Tutti sappiamo che i boschi sono fonte di lavoro e di reddito, soprattutto per aree marginali, e possono favorire lo sviluppo di attività artigianali locali. Nella filiera del legno sono coinvolti, infatti, boscaioli, segherie e falegnamerie. Il bosco, però, non è solo un semplice insieme di alberi dal quale ottenere legname ma è qualcosa di molto più utile all’uomo. Esso eroga dei “servizi” ecosistemici e sociali che sono difficili da quantificare sotto l’aspetto economico. Un bosco accentua la bellezza di un luogo e può svolgere un ruolo importantissimo per il benessere fisico e psicologico. Tutti avvertiamo, infatti, particolari emozioni nell’osservare le diverse tonalità del verde delle foglie in primavera o le macchie di colori che gli alberi assumono in autunno.

I boschi rallentano poi il deflusso e la velocità dell’acqua (a seguito delle piogge) la quale viene prima assorbita dal suolo e poi rilasciata lentamente. Diminuiscono quindi i rischi di alluvioni ed evitano l’erosione dei suoli. La loro presenza, soprattutto nelle aree collinari e montane, è una protezione contro gli eventi franosi e le valanghe.

Il bosco produce ossigeno, mitiga le escursioni termiche e quindi il clima della zona in cui si trova, frena la velocità del vento e migliora la qualità dell’aria trattenendo polveri ed inquinanti. Inoltre immagazzina la CO2 (uno dei gas responsabili dell’effetto serra).

Il tipico bosco che domina il territorio comunale di Capolona è composto soprattutto da Roverella (Quercus pubescens), Cerro (Quercus cerris), Leccio (Quercus ilex), Carpino nero (Ostrya carpinifolia) e Castagno (Castanea sativa) ed è “governato” a ceduo. Il termine “ceduo” deriva dal latino “caeduus – caedere” che significa “tagliare”. Qui, come nel resto della penisola, il bosco è sempre stato tagliato ad intervalli di tempo di 10-40 anni a seconda se si voleva ottenere legna da ardere, paleria o travi.

Gli alberi che vediamo sono in gran parte “polloni” e originano dalle “ceppaie”. L’emissione di gemme che poi si sviluppano in polloni, è un fenomeno naturale in risposta a danni nel tronco o malattie. L’osservazione di tale fenomeno ha indotto l’uomo a tagliare le piante per creare ceppaie da cui emergevano uno o più polloni. Con la razionalizzazione del processo si è affermata poi la coltivazione del bosco ceduo.

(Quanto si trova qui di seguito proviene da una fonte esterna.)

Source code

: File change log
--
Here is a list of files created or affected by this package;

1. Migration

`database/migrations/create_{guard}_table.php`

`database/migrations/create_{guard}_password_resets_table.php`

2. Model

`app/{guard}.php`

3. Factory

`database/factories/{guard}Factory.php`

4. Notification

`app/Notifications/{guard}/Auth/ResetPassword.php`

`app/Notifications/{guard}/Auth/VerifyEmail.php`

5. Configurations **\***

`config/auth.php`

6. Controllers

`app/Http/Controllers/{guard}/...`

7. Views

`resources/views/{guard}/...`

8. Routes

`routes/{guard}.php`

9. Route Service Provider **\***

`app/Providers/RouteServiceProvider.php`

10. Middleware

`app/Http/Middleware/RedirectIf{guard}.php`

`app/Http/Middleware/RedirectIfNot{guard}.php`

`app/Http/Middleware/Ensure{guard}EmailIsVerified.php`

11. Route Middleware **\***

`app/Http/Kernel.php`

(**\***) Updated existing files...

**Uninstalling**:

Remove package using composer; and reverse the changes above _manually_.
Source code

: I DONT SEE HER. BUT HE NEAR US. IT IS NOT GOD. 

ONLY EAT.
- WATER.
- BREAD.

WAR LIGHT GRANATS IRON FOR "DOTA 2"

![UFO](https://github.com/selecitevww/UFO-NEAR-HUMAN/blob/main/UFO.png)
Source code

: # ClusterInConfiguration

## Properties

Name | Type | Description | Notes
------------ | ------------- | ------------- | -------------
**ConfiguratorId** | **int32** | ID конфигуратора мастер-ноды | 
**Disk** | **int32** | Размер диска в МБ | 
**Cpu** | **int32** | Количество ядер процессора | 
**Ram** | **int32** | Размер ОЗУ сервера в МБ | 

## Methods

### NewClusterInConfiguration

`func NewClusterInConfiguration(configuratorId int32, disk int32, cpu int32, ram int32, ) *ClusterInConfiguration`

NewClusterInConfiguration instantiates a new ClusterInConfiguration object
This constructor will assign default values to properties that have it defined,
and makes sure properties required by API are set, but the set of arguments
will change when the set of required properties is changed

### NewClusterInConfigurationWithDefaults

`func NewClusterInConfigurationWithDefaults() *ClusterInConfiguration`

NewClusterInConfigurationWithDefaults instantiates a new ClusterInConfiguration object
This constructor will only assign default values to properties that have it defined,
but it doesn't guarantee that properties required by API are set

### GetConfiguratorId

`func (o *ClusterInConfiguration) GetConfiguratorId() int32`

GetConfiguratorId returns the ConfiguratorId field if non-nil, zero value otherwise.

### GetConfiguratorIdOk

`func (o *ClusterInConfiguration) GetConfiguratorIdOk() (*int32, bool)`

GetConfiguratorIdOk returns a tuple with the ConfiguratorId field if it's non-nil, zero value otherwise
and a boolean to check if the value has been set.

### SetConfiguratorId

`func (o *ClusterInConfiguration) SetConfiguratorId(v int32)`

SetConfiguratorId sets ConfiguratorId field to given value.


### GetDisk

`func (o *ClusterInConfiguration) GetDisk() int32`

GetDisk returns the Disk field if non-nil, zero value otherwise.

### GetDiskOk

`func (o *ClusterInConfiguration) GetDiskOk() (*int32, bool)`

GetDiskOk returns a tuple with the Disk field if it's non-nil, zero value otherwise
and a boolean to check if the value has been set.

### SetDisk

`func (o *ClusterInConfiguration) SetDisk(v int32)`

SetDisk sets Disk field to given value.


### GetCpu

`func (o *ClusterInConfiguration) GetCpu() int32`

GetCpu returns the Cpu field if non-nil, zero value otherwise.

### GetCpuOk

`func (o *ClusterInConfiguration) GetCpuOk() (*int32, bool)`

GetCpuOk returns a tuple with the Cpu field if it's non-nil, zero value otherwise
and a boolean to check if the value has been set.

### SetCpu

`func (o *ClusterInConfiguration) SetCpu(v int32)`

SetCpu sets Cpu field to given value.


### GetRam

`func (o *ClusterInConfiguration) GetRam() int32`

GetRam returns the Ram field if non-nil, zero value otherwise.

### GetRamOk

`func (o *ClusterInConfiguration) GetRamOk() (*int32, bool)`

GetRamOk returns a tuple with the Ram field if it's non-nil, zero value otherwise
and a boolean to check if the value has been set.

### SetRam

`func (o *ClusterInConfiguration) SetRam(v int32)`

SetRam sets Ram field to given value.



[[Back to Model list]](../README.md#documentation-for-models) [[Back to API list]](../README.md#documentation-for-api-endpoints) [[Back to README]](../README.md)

Vi è una forte differenza tra i boschi gestiti dall’uomo e i boschi naturali. Quest’ultimi sono composti da alberi di specie, età e dimensioni diverse. Gli alberi crescono in modo naturale, muoiono e si decompongono. Il governo a ceduo del bosco seleziona le specie di maggiore interesse economico e a più rapida crescita.

In Italia la superficie boschiva è quasi raddoppiata in meno di un secolo soprattutto grazie all’abbandono dei campi e dei pascoli che sono stati ricolonizzati, per un processo spontaneo legato alle dinamiche vegetazionali,  prima dagli arbusti e successivamente dagli alberi.

Attualmente i boschi coprono quasi il 38% del territorio nazionale.